··· Dataset records
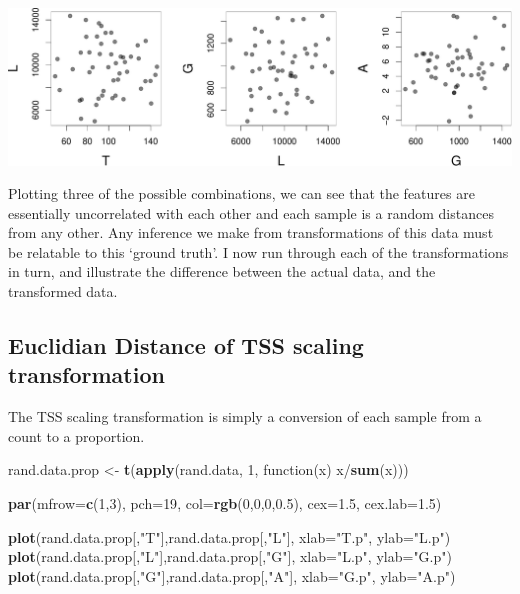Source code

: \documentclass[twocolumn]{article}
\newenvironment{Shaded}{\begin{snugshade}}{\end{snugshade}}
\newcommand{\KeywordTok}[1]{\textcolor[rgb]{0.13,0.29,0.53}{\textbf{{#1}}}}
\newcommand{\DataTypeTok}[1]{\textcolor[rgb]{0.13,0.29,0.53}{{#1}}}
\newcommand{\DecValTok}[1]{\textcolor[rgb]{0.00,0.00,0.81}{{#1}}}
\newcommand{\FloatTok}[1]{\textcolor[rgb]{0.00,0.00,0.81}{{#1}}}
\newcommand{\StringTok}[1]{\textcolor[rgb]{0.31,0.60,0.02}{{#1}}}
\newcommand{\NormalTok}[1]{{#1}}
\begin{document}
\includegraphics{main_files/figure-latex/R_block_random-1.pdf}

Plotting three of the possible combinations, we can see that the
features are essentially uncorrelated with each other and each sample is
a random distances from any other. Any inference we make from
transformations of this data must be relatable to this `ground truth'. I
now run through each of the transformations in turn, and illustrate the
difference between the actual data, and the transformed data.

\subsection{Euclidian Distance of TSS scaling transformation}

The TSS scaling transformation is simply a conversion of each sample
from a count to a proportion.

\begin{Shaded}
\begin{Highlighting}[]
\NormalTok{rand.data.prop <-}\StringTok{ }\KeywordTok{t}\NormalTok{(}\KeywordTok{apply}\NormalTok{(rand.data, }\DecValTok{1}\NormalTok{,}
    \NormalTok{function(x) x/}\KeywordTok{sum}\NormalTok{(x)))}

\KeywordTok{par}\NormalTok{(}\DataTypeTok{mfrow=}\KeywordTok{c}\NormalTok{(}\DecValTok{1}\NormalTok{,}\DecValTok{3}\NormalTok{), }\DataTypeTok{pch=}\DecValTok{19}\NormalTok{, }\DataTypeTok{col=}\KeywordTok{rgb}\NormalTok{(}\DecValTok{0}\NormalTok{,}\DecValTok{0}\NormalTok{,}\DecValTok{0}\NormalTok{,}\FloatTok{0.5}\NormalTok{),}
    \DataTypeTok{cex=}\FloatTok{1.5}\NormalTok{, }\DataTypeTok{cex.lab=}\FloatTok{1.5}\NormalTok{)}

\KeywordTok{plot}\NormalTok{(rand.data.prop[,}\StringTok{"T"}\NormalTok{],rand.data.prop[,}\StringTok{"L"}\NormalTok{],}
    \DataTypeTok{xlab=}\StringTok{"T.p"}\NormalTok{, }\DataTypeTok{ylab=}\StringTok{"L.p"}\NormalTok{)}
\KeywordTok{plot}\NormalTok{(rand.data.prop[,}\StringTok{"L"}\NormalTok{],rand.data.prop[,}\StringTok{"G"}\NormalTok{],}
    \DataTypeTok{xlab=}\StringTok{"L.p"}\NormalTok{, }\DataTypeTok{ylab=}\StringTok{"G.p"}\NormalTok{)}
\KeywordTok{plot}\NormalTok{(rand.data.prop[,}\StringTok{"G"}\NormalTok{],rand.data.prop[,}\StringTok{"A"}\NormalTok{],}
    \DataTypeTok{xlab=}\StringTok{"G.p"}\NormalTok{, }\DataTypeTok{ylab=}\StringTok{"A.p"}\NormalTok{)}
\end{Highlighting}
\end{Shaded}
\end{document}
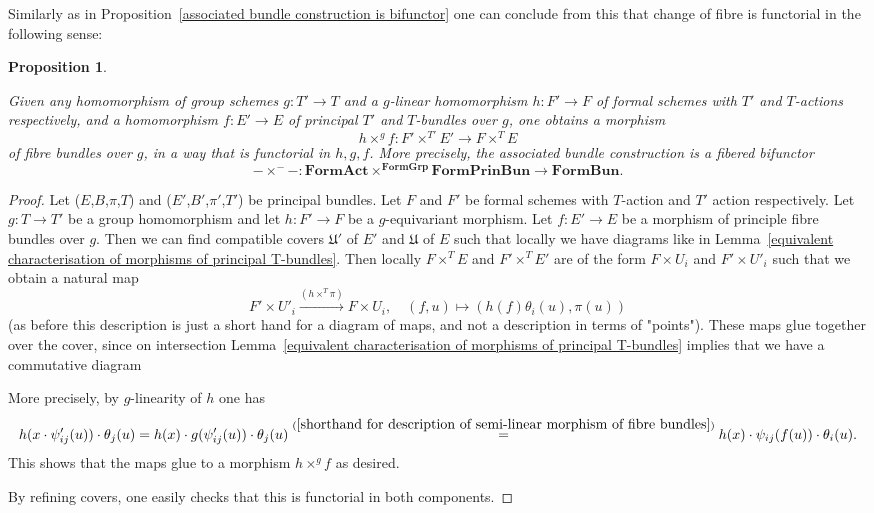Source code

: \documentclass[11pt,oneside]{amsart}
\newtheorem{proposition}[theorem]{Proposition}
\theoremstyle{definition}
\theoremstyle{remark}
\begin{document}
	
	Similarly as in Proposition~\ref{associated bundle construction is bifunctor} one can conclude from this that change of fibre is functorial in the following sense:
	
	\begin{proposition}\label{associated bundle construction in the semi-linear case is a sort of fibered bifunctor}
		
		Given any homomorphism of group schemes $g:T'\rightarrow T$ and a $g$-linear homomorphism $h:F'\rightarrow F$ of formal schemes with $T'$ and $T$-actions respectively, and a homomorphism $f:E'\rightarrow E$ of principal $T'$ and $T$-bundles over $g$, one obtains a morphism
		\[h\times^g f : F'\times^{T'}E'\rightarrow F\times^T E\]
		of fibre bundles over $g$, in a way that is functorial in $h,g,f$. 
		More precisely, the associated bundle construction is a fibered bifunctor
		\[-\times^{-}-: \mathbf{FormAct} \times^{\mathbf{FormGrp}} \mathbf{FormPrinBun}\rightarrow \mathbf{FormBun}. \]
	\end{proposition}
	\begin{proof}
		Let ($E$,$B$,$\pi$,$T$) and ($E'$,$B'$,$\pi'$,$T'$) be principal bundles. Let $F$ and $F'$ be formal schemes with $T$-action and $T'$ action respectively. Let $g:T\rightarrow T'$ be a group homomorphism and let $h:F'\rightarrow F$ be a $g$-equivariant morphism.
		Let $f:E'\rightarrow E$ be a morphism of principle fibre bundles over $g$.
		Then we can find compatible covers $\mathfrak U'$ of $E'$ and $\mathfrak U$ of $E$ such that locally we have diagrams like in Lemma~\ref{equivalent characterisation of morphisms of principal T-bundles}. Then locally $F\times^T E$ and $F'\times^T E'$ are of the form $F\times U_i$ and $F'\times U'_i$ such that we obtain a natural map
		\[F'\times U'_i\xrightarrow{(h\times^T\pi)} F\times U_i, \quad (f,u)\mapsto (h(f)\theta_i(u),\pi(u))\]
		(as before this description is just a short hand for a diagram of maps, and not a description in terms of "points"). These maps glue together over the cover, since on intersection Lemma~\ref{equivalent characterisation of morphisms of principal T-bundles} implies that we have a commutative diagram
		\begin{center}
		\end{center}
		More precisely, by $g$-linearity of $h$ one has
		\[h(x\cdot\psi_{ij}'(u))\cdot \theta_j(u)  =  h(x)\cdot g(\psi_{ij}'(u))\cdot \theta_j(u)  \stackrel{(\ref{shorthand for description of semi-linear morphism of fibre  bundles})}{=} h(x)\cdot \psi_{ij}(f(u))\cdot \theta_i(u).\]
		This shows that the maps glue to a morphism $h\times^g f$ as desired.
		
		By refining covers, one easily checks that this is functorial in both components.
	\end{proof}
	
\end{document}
······
Task description:
Exact reproduction of the entries above is required, with pictures excluded.

Your response:
Source code

: \documentclass[twocolumn]{article}
\newenvironment{Shaded}{\begin{snugshade}}{\end{snugshade}}
\newcommand{\KeywordTok}[1]{\textcolor[rgb]{0.13,0.29,0.53}{\textbf{{#1}}}}
\newcommand{\DataTypeTok}[1]{\textcolor[rgb]{0.13,0.29,0.53}{{#1}}}
\newcommand{\DecValTok}[1]{\textcolor[rgb]{0.00,0.00,0.81}{{#1}}}
\newcommand{\FloatTok}[1]{\textcolor[rgb]{0.00,0.00,0.81}{{#1}}}
\newcommand{\StringTok}[1]{\textcolor[rgb]{0.31,0.60,0.02}{{#1}}}
\newcommand{\NormalTok}[1]{{#1}}
\begin{document}
\includegraphics{main_files/figure-latex/R_block_random-1.pdf}

Plotting three of the possible combinations, we can see that the
features are essentially uncorrelated with each other and each sample is
a random distances from any other. Any inference we make from
transformations of this data must be relatable to this `ground truth'. I
now run through each of the transformations in turn, and illustrate the
difference between the actual data, and the transformed data.

\subsection{Euclidian Distance of TSS scaling transformation}

The TSS scaling transformation is simply a conversion of each sample
from a count to a proportion.

\begin{Shaded}
\begin{Highlighting}[]
\NormalTok{rand.data.prop <-}\StringTok{ }\KeywordTok{t}\NormalTok{(}\KeywordTok{apply}\NormalTok{(rand.data, }\DecValTok{1}\NormalTok{,}
    \NormalTok{function(x) x/}\KeywordTok{sum}\NormalTok{(x)))}

\KeywordTok{par}\NormalTok{(}\DataTypeTok{mfrow=}\KeywordTok{c}\NormalTok{(}\DecValTok{1}\NormalTok{,}\DecValTok{3}\NormalTok{), }\DataTypeTok{pch=}\DecValTok{19}\NormalTok{, }\DataTypeTok{col=}\KeywordTok{rgb}\NormalTok{(}\DecValTok{0}\NormalTok{,}\DecValTok{0}\NormalTok{,}\DecValTok{0}\NormalTok{,}\FloatTok{0.5}\NormalTok{),}
    \DataTypeTok{cex=}\FloatTok{1.5}\NormalTok{, }\DataTypeTok{cex.lab=}\FloatTok{1.5}\NormalTok{)}

\KeywordTok{plot}\NormalTok{(rand.data.prop[,}\StringTok{"T"}\NormalTok{],rand.data.prop[,}\StringTok{"L"}\NormalTok{],}
    \DataTypeTok{xlab=}\StringTok{"T.p"}\NormalTok{, }\DataTypeTok{ylab=}\StringTok{"L.p"}\NormalTok{)}
\KeywordTok{plot}\NormalTok{(rand.data.prop[,}\StringTok{"L"}\NormalTok{],rand.data.prop[,}\StringTok{"G"}\NormalTok{],}
    \DataTypeTok{xlab=}\StringTok{"L.p"}\NormalTok{, }\DataTypeTok{ylab=}\StringTok{"G.p"}\NormalTok{)}
\KeywordTok{plot}\NormalTok{(rand.data.prop[,}\StringTok{"G"}\NormalTok{],rand.data.prop[,}\StringTok{"A"}\NormalTok{],}
    \DataTypeTok{xlab=}\StringTok{"G.p"}\NormalTok{, }\DataTypeTok{ylab=}\StringTok{"A.p"}\NormalTok{)}
\end{Highlighting}
\end{Shaded}
\end{document}
Source code

: \documentclass[11pt,oneside]{amsart}
\newtheorem{proposition}[theorem]{Proposition}
\theoremstyle{definition}
\theoremstyle{remark}
\begin{document}
	
	Similarly as in Proposition~\ref{associated bundle construction is bifunctor} one can conclude from this that change of fibre is functorial in the following sense:
	
	\begin{proposition}\label{associated bundle construction in the semi-linear case is a sort of fibered bifunctor}
		
		Given any homomorphism of group schemes $g:T'\rightarrow T$ and a $g$-linear homomorphism $h:F'\rightarrow F$ of formal schemes with $T'$ and $T$-actions respectively, and a homomorphism $f:E'\rightarrow E$ of principal $T'$ and $T$-bundles over $g$, one obtains a morphism
		\[h\times^g f : F'\times^{T'}E'\rightarrow F\times^T E\]
		of fibre bundles over $g$, in a way that is functorial in $h,g,f$. 
		More precisely, the associated bundle construction is a fibered bifunctor
		\[-\times^{-}-: \mathbf{FormAct} \times^{\mathbf{FormGrp}} \mathbf{FormPrinBun}\rightarrow \mathbf{FormBun}. \]
	\end{proposition}
	\begin{proof}
		Let ($E$,$B$,$\pi$,$T$) and ($E'$,$B'$,$\pi'$,$T'$) be principal bundles. Let $F$ and $F'$ be formal schemes with $T$-action and $T'$ action respectively. Let $g:T\rightarrow T'$ be a group homomorphism and let $h:F'\rightarrow F$ be a $g$-equivariant morphism.
		Let $f:E'\rightarrow E$ be a morphism of principle fibre bundles over $g$.
		Then we can find compatible covers $\mathfrak U'$ of $E'$ and $\mathfrak U$ of $E$ such that locally we have diagrams like in Lemma~\ref{equivalent characterisation of morphisms of principal T-bundles}. Then locally $F\times^T E$ and $F'\times^T E'$ are of the form $F\times U_i$ and $F'\times U'_i$ such that we obtain a natural map
		\[F'\times U'_i\xrightarrow{(h\times^T\pi)} F\times U_i, \quad (f,u)\mapsto (h(f)\theta_i(u),\pi(u))\]
		(as before this description is just a short hand for a diagram of maps, and not a description in terms of "points"). These maps glue together over the cover, since on intersection Lemma~\ref{equivalent characterisation of morphisms of principal T-bundles} implies that we have a commutative diagram
		\begin{center}
		\end{center}
		More precisely, by $g$-linearity of $h$ one has
		\[h(x\cdot\psi_{ij}'(u))\cdot \theta_j(u)  =  h(x)\cdot g(\psi_{ij}'(u))\cdot \theta_j(u)  \stackrel{(\ref{shorthand for description of semi-linear morphism of fibre  bundles})}{=} h(x)\cdot \psi_{ij}(f(u))\cdot \theta_i(u).\]
		This shows that the maps glue to a morphism $h\times^g f$ as desired.
		
		By refining covers, one easily checks that this is functorial in both components.
	\end{proof}
	
\end{document}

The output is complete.